### Given data
===

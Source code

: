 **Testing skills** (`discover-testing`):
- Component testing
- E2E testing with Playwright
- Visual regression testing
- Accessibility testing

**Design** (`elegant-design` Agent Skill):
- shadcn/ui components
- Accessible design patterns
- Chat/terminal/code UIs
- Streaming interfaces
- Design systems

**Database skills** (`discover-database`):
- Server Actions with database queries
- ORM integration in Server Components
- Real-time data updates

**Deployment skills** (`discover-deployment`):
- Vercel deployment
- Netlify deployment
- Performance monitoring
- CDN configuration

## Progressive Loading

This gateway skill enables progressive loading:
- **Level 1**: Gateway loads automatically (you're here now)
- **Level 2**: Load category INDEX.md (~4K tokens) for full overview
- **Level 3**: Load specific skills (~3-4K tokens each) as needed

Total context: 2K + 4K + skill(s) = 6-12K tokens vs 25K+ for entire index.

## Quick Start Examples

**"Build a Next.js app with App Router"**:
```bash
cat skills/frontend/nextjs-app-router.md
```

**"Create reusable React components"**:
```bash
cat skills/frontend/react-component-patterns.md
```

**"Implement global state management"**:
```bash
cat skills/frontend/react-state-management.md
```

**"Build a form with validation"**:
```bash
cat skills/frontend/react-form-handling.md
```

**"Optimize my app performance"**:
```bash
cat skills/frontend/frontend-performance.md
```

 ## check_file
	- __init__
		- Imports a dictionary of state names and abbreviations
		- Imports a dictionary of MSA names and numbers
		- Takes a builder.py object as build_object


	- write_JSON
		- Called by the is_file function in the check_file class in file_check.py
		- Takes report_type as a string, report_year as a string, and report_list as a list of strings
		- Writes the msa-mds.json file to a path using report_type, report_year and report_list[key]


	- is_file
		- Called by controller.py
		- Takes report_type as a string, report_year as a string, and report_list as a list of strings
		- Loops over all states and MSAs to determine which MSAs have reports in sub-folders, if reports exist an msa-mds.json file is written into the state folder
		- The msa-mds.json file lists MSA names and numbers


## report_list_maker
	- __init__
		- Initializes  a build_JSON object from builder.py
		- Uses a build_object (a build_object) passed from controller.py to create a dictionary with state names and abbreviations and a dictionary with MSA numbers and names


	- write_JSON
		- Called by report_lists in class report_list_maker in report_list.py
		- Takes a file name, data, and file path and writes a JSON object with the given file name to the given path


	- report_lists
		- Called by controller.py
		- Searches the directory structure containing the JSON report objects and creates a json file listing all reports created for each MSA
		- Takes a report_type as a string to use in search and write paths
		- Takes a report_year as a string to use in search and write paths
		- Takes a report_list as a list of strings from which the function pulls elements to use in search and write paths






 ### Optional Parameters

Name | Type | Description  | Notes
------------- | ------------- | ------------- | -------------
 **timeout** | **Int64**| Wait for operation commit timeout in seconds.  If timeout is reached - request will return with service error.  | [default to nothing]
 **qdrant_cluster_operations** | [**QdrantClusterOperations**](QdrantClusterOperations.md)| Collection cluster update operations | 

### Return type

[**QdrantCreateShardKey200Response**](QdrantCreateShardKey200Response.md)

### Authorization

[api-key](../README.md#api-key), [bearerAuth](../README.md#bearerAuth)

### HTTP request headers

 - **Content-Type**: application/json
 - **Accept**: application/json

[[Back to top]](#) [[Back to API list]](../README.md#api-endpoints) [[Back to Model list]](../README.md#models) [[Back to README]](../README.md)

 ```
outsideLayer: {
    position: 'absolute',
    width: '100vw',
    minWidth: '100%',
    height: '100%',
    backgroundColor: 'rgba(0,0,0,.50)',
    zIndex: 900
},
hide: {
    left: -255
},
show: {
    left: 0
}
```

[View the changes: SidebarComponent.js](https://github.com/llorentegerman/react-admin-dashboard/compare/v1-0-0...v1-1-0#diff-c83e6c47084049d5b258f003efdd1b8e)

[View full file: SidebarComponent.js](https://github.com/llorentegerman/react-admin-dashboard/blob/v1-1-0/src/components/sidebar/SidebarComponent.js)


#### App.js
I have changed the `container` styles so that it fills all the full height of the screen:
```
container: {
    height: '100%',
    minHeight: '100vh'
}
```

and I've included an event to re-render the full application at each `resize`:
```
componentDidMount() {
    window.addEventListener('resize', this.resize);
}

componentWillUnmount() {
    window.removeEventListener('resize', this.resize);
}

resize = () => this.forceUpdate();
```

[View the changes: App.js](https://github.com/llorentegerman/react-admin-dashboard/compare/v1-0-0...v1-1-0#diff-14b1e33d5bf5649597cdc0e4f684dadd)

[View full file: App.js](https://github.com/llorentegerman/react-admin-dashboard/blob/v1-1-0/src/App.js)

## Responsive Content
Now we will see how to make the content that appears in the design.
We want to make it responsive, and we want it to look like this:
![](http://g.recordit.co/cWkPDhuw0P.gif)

===

### What is required
You are asked to transcribe the complete data exactly.

### Exercise solution
Source code

: **Testing skills** (`discover-testing`):
- Component testing
- E2E testing with Playwright
- Visual regression testing
- Accessibility testing

**Design** (`elegant-design` Agent Skill):
- shadcn/ui components
- Accessible design patterns
- Chat/terminal/code UIs
- Streaming interfaces
- Design systems

**Database skills** (`discover-database`):
- Server Actions with database queries
- ORM integration in Server Components
- Real-time data updates

**Deployment skills** (`discover-deployment`):
- Vercel deployment
- Netlify deployment
- Performance monitoring
- CDN configuration

## Progressive Loading

This gateway skill enables progressive loading:
- **Level 1**: Gateway loads automatically (you're here now)
- **Level 2**: Load category INDEX.md (~4K tokens) for full overview
- **Level 3**: Load specific skills (~3-4K tokens each) as needed

Total context: 2K + 4K + skill(s) = 6-12K tokens vs 25K+ for entire index.

## Quick Start Examples

**"Build a Next.js app with App Router"**:
```bash
cat skills/frontend/nextjs-app-router.md
```

**"Create reusable React components"**:
```bash
cat skills/frontend/react-component-patterns.md
```

**"Implement global state management"**:
```bash
cat skills/frontend/react-state-management.md
```

**"Build a form with validation"**:
```bash
cat skills/frontend/react-form-handling.md
```

**"Optimize my app performance"**:
```bash
cat skills/frontend/frontend-performance.md
```

 ## check_file
	- __init__
		- Imports a dictionary of state names and abbreviations
		- Imports a dictionary of MSA names and numbers
		- Takes a builder.py object as build_object


	- write_JSON
		- Called by the is_file function in the check_file class in file_check.py
		- Takes report_type as a string, report_year as a string, and report_list as a list of strings
		- Writes the msa-mds.json file to a path using report_type, report_year and report_list[key]


	- is_file
		- Called by controller.py
		- Takes report_type as a string, report_year as a string, and report_list as a list of strings
		- Loops over all states and MSAs to determine which MSAs have reports in sub-folders, if reports exist an msa-mds.json file is written into the state folder
		- The msa-mds.json file lists MSA names and numbers


## report_list_maker
	- __init__
		- Initializes  a build_JSON object from builder.py
		- Uses a build_object (a build_object) passed from controller.py to create a dictionary with state names and abbreviations and a dictionary with MSA numbers and names


	- write_JSON
		- Called by report_lists in class report_list_maker in report_list.py
		- Takes a file name, data, and file path and writes a JSON object with the given file name to the given path


	- report_lists
		- Called by controller.py
		- Searches the directory structure containing the JSON report objects and creates a json file listing all reports created for each MSA
		- Takes a report_type as a string to use in search and write paths
		- Takes a report_year as a string to use in search and write paths
		- Takes a report_list as a list of strings from which the function pulls elements to use in search and write paths






 ### Optional Parameters

Name | Type | Description  | Notes
------------- | ------------- | ------------- | -------------
 **timeout** | **Int64**| Wait for operation commit timeout in seconds.  If timeout is reached - request will return with service error.  | [default to nothing]
 **qdrant_cluster_operations** | [**QdrantClusterOperations**](QdrantClusterOperations.md)| Collection cluster update operations | 

### Return type

[**QdrantCreateShardKey200Response**](QdrantCreateShardKey200Response.md)

### Authorization

[api-key](../README.md#api-key), [bearerAuth](../README.md#bearerAuth)

### HTTP request headers

 - **Content-Type**: application/json
 - **Accept**: application/json

[[Back to top]](#) [[Back to API list]](../README.md#api-endpoints) [[Back to Model list]](../README.md#models) [[Back to README]](../README.md)

 ```
outsideLayer: {
    position: 'absolute',
    width: '100vw',
    minWidth: '100%',
    height: '100%',
    backgroundColor: 'rgba(0,0,0,.50)',
    zIndex: 900
},
hide: {
    left: -255
},
show: {
    left: 0
}
```

[View the changes: SidebarComponent.js](https://github.com/llorentegerman/react-admin-dashboard/compare/v1-0-0...v1-1-0#diff-c83e6c47084049d5b258f003efdd1b8e)

[View full file: SidebarComponent.js](https://github.com/llorentegerman/react-admin-dashboard/blob/v1-1-0/src/components/sidebar/SidebarComponent.js)


#### App.js
I have changed the `container` styles so that it fills all the full height of the screen:
```
container: {
    height: '100%',
    minHeight: '100vh'
}
```

and I've included an event to re-render the full application at each `resize`:
```
componentDidMount() {
    window.addEventListener('resize', this.resize);
}

componentWillUnmount() {
    window.removeEventListener('resize', this.resize);
}

resize = () => this.forceUpdate();
```

[View the changes: App.js](https://github.com/llorentegerman/react-admin-dashboard/compare/v1-0-0...v1-1-0#diff-14b1e33d5bf5649597cdc0e4f684dadd)

[View full file: App.js](https://github.com/llorentegerman/react-admin-dashboard/blob/v1-1-0/src/App.js)

## Responsive Content
Now we will see how to make the content that appears in the design.
We want to make it responsive, and we want it to look like this:
![](http://g.recordit.co/cWkPDhuw0P.gif)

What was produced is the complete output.